これは久しぶりの掘り出し物と言って良いでしょう。ネットでの紹介はホラー映画となっていますが、上質なサスペンスです(一体どこをどう見ればホラーになるのか……)。

事故で妻を亡くし、そこから立ち直れない刑事が、金持ちで高慢な妻を殺した夫を追いつめる──と、こう書くと何処かで見たような話になってしまいますが、物語はもうちょっと複雑です。いや、ちょっとだけで、複雑過ぎることはありません。その辺のさじ加減も絶妙です。

さて物語は、死んだはずの高慢妻の遺体がなくなるところから始まります。刑事は最初から殺人はもちろん遺体の盗難も夫を疑っています。ほどなく殺人の物証も出てきますが、それを証拠として決定づけるには、遺体の解剖が必要です。しかし、それが遺体安置所から消えてしまった──。

当の夫は妻を殺したのは確かなものの、遺体がなくなったことには身に覚えがなく、実は妻は生きているのでは……と疑心暗鬼になります(なるほど、この辺がホラーだと言えば、そう言えなくもないか)。

観ている者は、そんなホラー的な解釈をせず、第三者の関与を予想します。しかし、登場人物は少ない。となれば、よくある話しとしては、死んだ後も妻が恐い夫の、すべては被害妄想的に膨らませた想像に過ぎないのか?

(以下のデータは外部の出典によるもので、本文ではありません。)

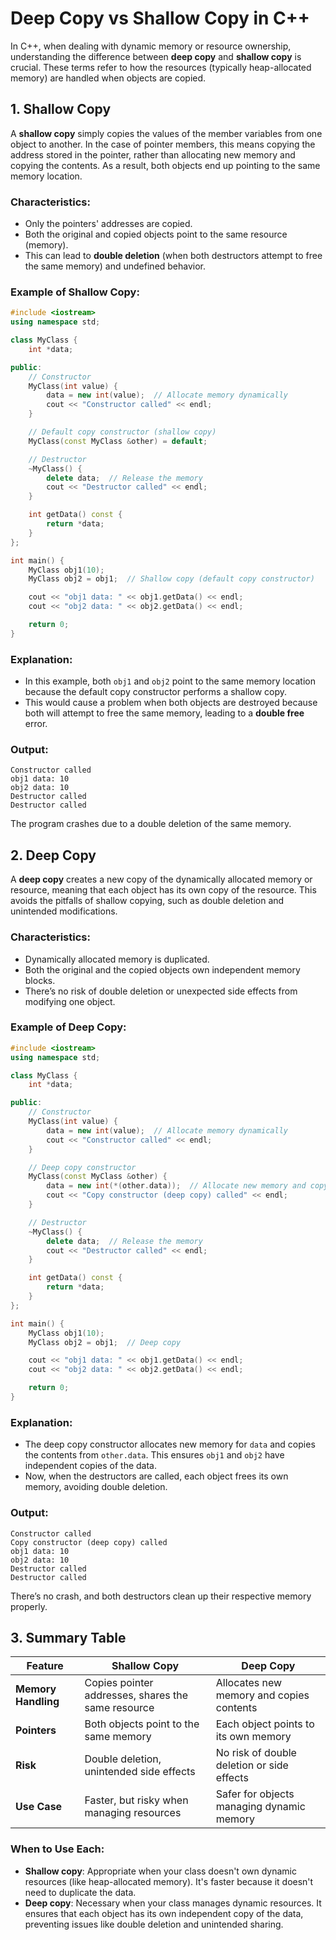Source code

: 
# Deep Copy vs Shallow Copy in C++

In C++, when dealing with dynamic memory or resource ownership, understanding the difference between **deep copy** and **shallow copy** is crucial. These terms refer to how the resources (typically heap-allocated memory) are handled when objects are copied.

## 1. Shallow Copy

A **shallow copy** simply copies the values of the member variables from one object to another. In the case of pointer members, this means copying the address stored in the pointer, rather than allocating new memory and copying the contents. As a result, both objects end up pointing to the same memory location.

### Characteristics:
- Only the pointers' addresses are copied.
- Both the original and copied objects point to the same resource (memory).
- This can lead to **double deletion** (when both destructors attempt to free the same memory) and undefined behavior.

### Example of Shallow Copy:
```cpp
#include <iostream>
using namespace std;

class MyClass {
    int *data;

public:
    // Constructor
    MyClass(int value) {
        data = new int(value);  // Allocate memory dynamically
        cout << "Constructor called" << endl;
    }

    // Default copy constructor (shallow copy)
    MyClass(const MyClass &other) = default;

    // Destructor
    ~MyClass() {
        delete data;  // Release the memory
        cout << "Destructor called" << endl;
    }

    int getData() const {
        return *data;
    }
};

int main() {
    MyClass obj1(10);
    MyClass obj2 = obj1;  // Shallow copy (default copy constructor)

    cout << "obj1 data: " << obj1.getData() << endl;
    cout << "obj2 data: " << obj2.getData() << endl;

    return 0;
}
```

### Explanation:
- In this example, both `obj1` and `obj2` point to the same memory location because the default copy constructor performs a shallow copy.
- This would cause a problem when both objects are destroyed because both will attempt to free the same memory, leading to a **double free** error.

### Output:
```
Constructor called
obj1 data: 10
obj2 data: 10
Destructor called
Destructor called
```

The program crashes due to a double deletion of the same memory.

## 2. Deep Copy

A **deep copy** creates a new copy of the dynamically allocated memory or resource, meaning that each object has its own copy of the resource. This avoids the pitfalls of shallow copying, such as double deletion and unintended modifications.

### Characteristics:
- Dynamically allocated memory is duplicated.
- Both the original and the copied objects own independent memory blocks.
- There’s no risk of double deletion or unexpected side effects from modifying one object.

### Example of Deep Copy:
```cpp
#include <iostream>
using namespace std;

class MyClass {
    int *data;

public:
    // Constructor
    MyClass(int value) {
        data = new int(value);  // Allocate memory dynamically
        cout << "Constructor called" << endl;
    }

    // Deep copy constructor
    MyClass(const MyClass &other) {
        data = new int(*(other.data));  // Allocate new memory and copy value
        cout << "Copy constructor (deep copy) called" << endl;
    }

    // Destructor
    ~MyClass() {
        delete data;  // Release the memory
        cout << "Destructor called" << endl;
    }

    int getData() const {
        return *data;
    }
};

int main() {
    MyClass obj1(10);
    MyClass obj2 = obj1;  // Deep copy

    cout << "obj1 data: " << obj1.getData() << endl;
    cout << "obj2 data: " << obj2.getData() << endl;

    return 0;
}
```

### Explanation:
- The deep copy constructor allocates new memory for `data` and copies the contents from `other.data`. This ensures `obj1` and `obj2` have independent copies of the data.
- Now, when the destructors are called, each object frees its own memory, avoiding double deletion.

### Output:
```
Constructor called
Copy constructor (deep copy) called
obj1 data: 10
obj2 data: 10
Destructor called
Destructor called
```

There’s no crash, and both destructors clean up their respective memory properly.

## 3. Summary Table

| Feature           | Shallow Copy                                         | Deep Copy                                   |
|-------------------|-----------------------------------------------------|---------------------------------------------|
| **Memory Handling**| Copies pointer addresses, shares the same resource  | Allocates new memory and copies contents    |
| **Pointers**       | Both objects point to the same memory               | Each object points to its own memory        |
| **Risk**           | Double deletion, unintended side effects            | No risk of double deletion or side effects  |
| **Use Case**       | Faster, but risky when managing resources           | Safer for objects managing dynamic memory   |

### When to Use Each:
- **Shallow copy**: Appropriate when your class doesn't own dynamic resources (like heap-allocated memory). It's faster because it doesn't need to duplicate the data.
- **Deep copy**: Necessary when your class manages dynamic resources. It ensures that each object has its own independent copy of the data, preventing issues like double deletion and unintended sharing.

おっと、これ以上はネタバレになってしまいます。いやいや、そうくるかぁ、なるほどね、という映画です。ちょっと話しとしては出来過ぎというか、作り込み過ぎているきらいはありますが、まあその辺は目を瞑りましょう。

全編を覆う暗くじめじめしたトーンは、人を殺した男の心理描写でしょうかね。